How data quality affects xG

In two previous blog posts, we’ve looked into how the choice of data, features and models affects xG. One remaining aspect that we ignored up to now is the effect that the choice of data provider has on xG. It is worth noting that Opta, Statsbomb, Wyscout, Metrica, InStat and all other data providers have their own data quality problems and use different event definitions. Hence, one might wonder whether a different data source would lead to different xG values and different results when analyzing games or evaluating players. Therefore, we address the following four questions in this blog post:

How does the data representation of shots differ between different data providers?
What is the effect on the accuracy of the learned models? Does one data provider lead to more accurate models than the other or do we need more data to achieve the same accuracy?
Can we exploit the differences between the data providers to obtain more accurate models by combining multiple data sources?
What is the practical impact of these differences? That is, do the obtained xG values differ significantly between providers and does this lead to different results for evaluating players or teams?

Differences between data providers

In essence, all event data providers collect the same data: a timestamp, the location on the pitch (i.e., a (x,y) position), a type (e.g., pass, cross, or foul), and the players who are involved in each noteworthy event on the pitch. Nevertheless, the data can differ significantly between providers. As an example, consider how two data providers labelled all shots in a recent Premier League game:

Even for a basic action like a shot, there are three major differences:

The locations of shots can vary up to a couple of meters between data providers. These differences arise due to the tracking of the events by human annotators, who have to determine the right location and type of each event. This is hard to do, especially in a near real-time setting.
All providers use different definitions for labelling shots. For example, some providers will count shots that are blocked immediately at the feet of the player, others won’t. This is illustrated by the three blue-labeled shots, which are not included in the event stream of provider B. That is not a mistake. They simply do not comply with what provider B considers to be a shot.
Data providers also include different bits of additional information in their event streams. For example, Opta has the “big chance” feature and Statsbomb includes the positions of all defenders and the goalkeeper. For now, we ignore these and focus on provider-agnostic xG models.

Effects on model accuracy

To verify whether these differences affect the xG classifiers, we repeated the three experiments from our previous blog post on a different provider (which we refer to as provider B below). That is, we look at the amount of training data needed to train a model, whether the accuracy of the models decreases if older data is included and whether xG models can be trained on data from multiple leagues. Additionally, we tried to train the models on data from different providers. For simplicity, we only include the results of our gradient boosted probability trees model with advanced features.

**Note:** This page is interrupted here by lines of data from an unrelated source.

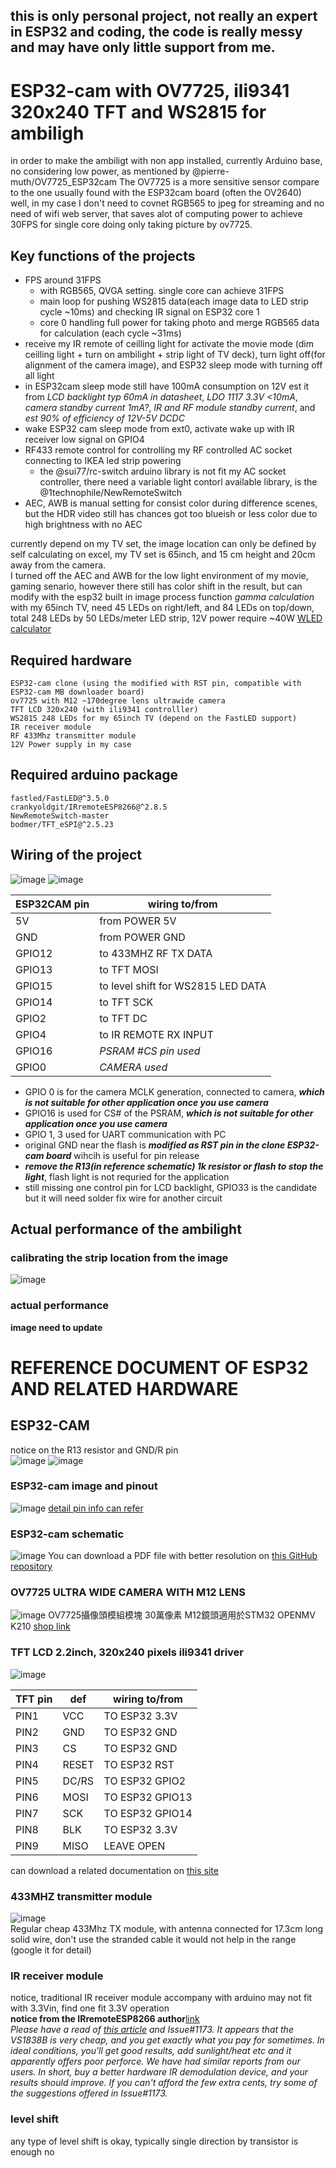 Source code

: 

## this is only personal project, not really an expert in ESP32 and coding, the code is really messy and may have only little support from me.

# ESP32-cam with OV7725, ili9341 320x240 TFT and WS2815 for ambiligh

in order to make the ambiligt with non app installed, currently Arduino base, no considering low power, as mentioned by @pierre-muth/OV7725_ESP32cam The OV7725 is a more sensitive sensor compare to the one usually found with the ESP32cam board (often the OV2640)  
well, in my case I don't need to covnet RGB565 to jpeg for streaming and no need of wifi web server, that saves alot of computing power to achieve 30FPS for single core doing only taking picture by ov7725.

## Key functions of the projects

- FPS around 31FPS
    - with RGB565, QVGA setting. single core can achieve 31FPS
    - main loop for pushing WS2815 data(each image data to LED strip cycle ~10ms) and checking IR signal on ESP32 core 1
    - core 0 handling full power for taking photo and merge RGB565 data for calculation (each cycle ~31ms)
- receive my IR remote of ceilling light for activate the movie mode (dim ceilling light + turn on ambilight + strip light of TV deck), turn light off(for alignment of the camera image), and ESP32 sleep mode with turning off all light
- in ESP32cam sleep mode still have 100mA consumption on 12V est it from *LCD backlight typ 60mA in datasheet*, *LDO 1117 3.3V <10mA*, *camera standby current 1mA?*, *IR and RF module standby current*, and *est 90% of efficiency of 12V-5V DCDC*
- wake ESP32 cam sleep mode from ext0, activate wake up with IR receiver low signal on GPIO4
- RF433 remote control for controlling my RF controlled AC socket connecting to IKEA led strip powering
  - the @sui77/rc-switch arduino library is not fit my AC socket controller, there need a variable light contorl available library, is the @1technophile/NewRemoteSwitch
- AEC, AWB is manual setting for consist color during difference scenes, but the HDR video still has chances got too blueish or less color due to high brightness with no AEC


currently depend on my TV set, the image location can only be defined by self calculating on excel, my TV set is 65inch, and 15 cm height and 20cm away from the camera.  
I turned off the AEC and AWB for the low light environment of my movie, gaming senario, however there still has color shift in the result, but can modify with the esp32 built in image process function *gamma calculation*
with my 65inch TV, need 45 LEDs on right/left, and 84 LEDs on top/down, total 248 LEDs by 50 LEDs/meter LED strip, 12V power require ~40W [WLED calculator](https://wled-calculator.github.io/)


## Required hardware

    ESP32-cam clone (using the modified with RST pin, compatible with ESP32-cam MB downloader board)
    ov7725 with M12 ~170degree lens ultrawide camera 
    TFT LCD 320x240 (with ili9341 controlller)
    WS2815 248 LEDs for my 65inch TV (depend on the FastLED support)
    IR receiver module
    RF 433Mhz transmitter module
    12V Power supply in my case 

## Required arduino package

	fastled/FastLED@^3.5.0
	crankyoldgit/IRremoteESP8266@^2.8.5
    NewRemoteSwitch-master
    bodmer/TFT_eSPI@^2.5.23

## Wiring of the project
![image](/image/1.HW_connection.png)
![image](https://github.com/WASmars/the_project/assets/54877239/a41b12f6-0b1a-4ae0-b5e5-bd952424c0dc)

|ESP32CAM pin| wiring to/from |
|-----------|-------------|
| 5V        |from POWER 5V|
| GND       |from POWER GND|
| GPIO12    |to 433MHZ RF TX DATA |
| GPIO13    |to TFT MOSI|
| GPIO15    |to level shift for WS2815 LED DATA |
| GPIO14    |to TFT SCK|
| GPIO2     |to TFT DC|
| GPIO4     |to IR REMOTE RX INPUT|
| GPIO16    | *PSRAM #CS pin used*|
| GPIO0	    | *CAMERA used*|


- GPIO 0 is for the camera MCLK generation, connected to camera, ***which is not suitable for other application once you use camera***
- GPIO16 is used for CS# of the PSRAM, ***which is not suitable for other application once you use camera***
- GPIO 1, 3 used for UART communication with PC
- original GND near the flash is ***modified as RST pin in the clone ESP32-cam board*** wihcih is useful for pin release
- ***remove the R13(in reference schematic) 1k resistor or flash to stop the light***, flash light is not requried for the application
- still missing one control pin for LCD backlight, GPIO33 is the candidate but it will need solder fix wire for another circuit
  
## Actual performance of the ambilight
### calibrating the strip location from the image  
![image](/image/IMG_20230620_210950448_HDR.jpg)

### actual performance
**image need to update**


# REFERENCE DOCUMENT OF ESP32 AND RELATED HARDWARE
## ESP32-CAM
notice on the R13 resistor and GND/R pin  
![image](https://github.com/WASmars/the_project/assets/54877239/08f9af69-4bb7-4ae5-954d-5228e4295feb)
![image](/image/4.ESP32cam+MB.jpg)




### ESP32-cam image and pinout

![image](https://github.com/WASmars/the_project/assets/54877239/f2d47d68-0da5-4785-87eb-bbe4525919ff)
[detail pin info can refer](https://github.com/raphaelbs/esp32-cam-ai-thinker/blob/master/docs/esp32cam-pin-notes.md)

### ESP32-cam schematic

![image](/image/3.ESP32-cam_schematic.png)
You can download a PDF file with better resolution on [this GitHub repository](https://github.com/SeeedDocument/forum_doc/blob/master/reg/ESP32_CAM_V1.6.pdf)

### OV7725 ULTRA WIDE CAMERA WITH M12 LENS


![image](/image/5.OV7725.png)
 OV7725攝像頭模組模塊 30萬像素 M12鏡頭適用於STM32 OPENMV K210 [shop link](https://world.taobao.com/item/wap/668570605351.htm?spm=a21wu.23452756-tw.taglist-content.30.6cca2b64RCVOqW#)


### TFT LCD 2.2inch, 320x240 pixels ili9341 driver

![image](/image/2.tft_LCD.jpg)

| TFT pin| def | wiring to/from|
|-------|--------|-------------|
| PIN1	| VCC    | TO ESP32 3.3V| 
| PIN2	| GND    | TO ESP32 GND| 
| PIN3	| CS    | TO ESP32 GND| 
| PIN4	| RESET  | TO ESP32 RST| 
| PIN5	| DC/RS  | TO ESP32 GPIO2| 
| PIN6	| MOSI   | TO ESP32 GPIO13| 
| PIN7	| SCK    | TO ESP32 GPIO14| 
| PIN8	| BLK    | TO ESP32 3.3V| 
| PIN9	| MISO   |  LEAVE OPEN| 

can download a related documentation on [this site](http://www.lcdwiki.com/2.2inch_SPI_Module_ILI9341_SKU:MSP2202)  

### 433MHZ transmitter module

![image](/image/6.RF433_TX.png)  
Regular cheap 433Mhz TX module, with antenna connected for 17.3cm long solid wire, don't use the stranded cable it would not help in the range (google it for detail)

### IR receiver module

notice, traditional IR receiver module accompany with arduino may not fit with 3.3Vin, find one fit 3.3V operation  
**notice from the IRremoteESP8266 author**[link](https://github.com/crankyoldgit/IRremoteESP8266/wiki/Frequently-Asked-Questions#user-content-Help_Im_getting_very_inconsistent_results_when_capturing_an_IR_message_using_a_VS1838b_IR_demodulator)  
*Please have a read of [this article](https://www.analysir.com/blog/2014/12/08/infrared-receiver-showdown-tsop34438-vs-vs1838b-winner-revealed/) and Issue#1173. It appears that the VS1838B is very cheap, and you get exactly what you pay for sometimes. In ideal conditions, you'll get good results, add sunlight/heat etc and it apparently offers poor perforce. We have had similar reports from our users. In short, buy a better hardware IR demodulation device, and your results should improve. If you can't afford the few extra cents, try some of the suggestions offered in Issue#1173.* 

### level shift
any type of level shift is okay, typically single direction by transistor is enough no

Starting with the amount of training data needed, the figure below plots the Brier score for all shots in the 2018/2019 top-5 European leagues as a function of the number of shot attempts included in the training set. This training set is constructed by randomly sampling shots from the 2016/2017 and 2017/2018 seasons. For both providers, about 5 seasons of training data are required. More interesting, however, is the large difference in Brier scores between both providers. This is partly due to less accurate shot locations in provider B, partly because provider B excludes a category of shots which are in general easier to predict. When these shots are excluded from the test set of provider A (by only evaluating on common shots), its Brier score gets worse too.

In conclusion, the data accuracy and event definitions can have a small impact on the accuracy of the learned models, but the general conclusions in terms of data needed remain valid. The same applies to the recency and league effects. Hence, if limited data is available, training models on less recent data or different leagues is still a viable solution.

With several providers making small sets of data publicly available, a logical follow up question would be whether we can also combine data from different providers. Therefore, we create one test set for each provider that consists of data from the 2018/2019 season and vary the data in the training set, considering three types of models:

A provider-specific model that uses only data from the same provider as the test set
A mixed model that uses data from both providers in the test set
A model that uses only data from the other provider

As the figure below illustrates, mixing data from different sources is not a good idea, however. The training data and test data will no longer have the same distribution. To be able to do this successfully one would need advanced domain adaptation techniques.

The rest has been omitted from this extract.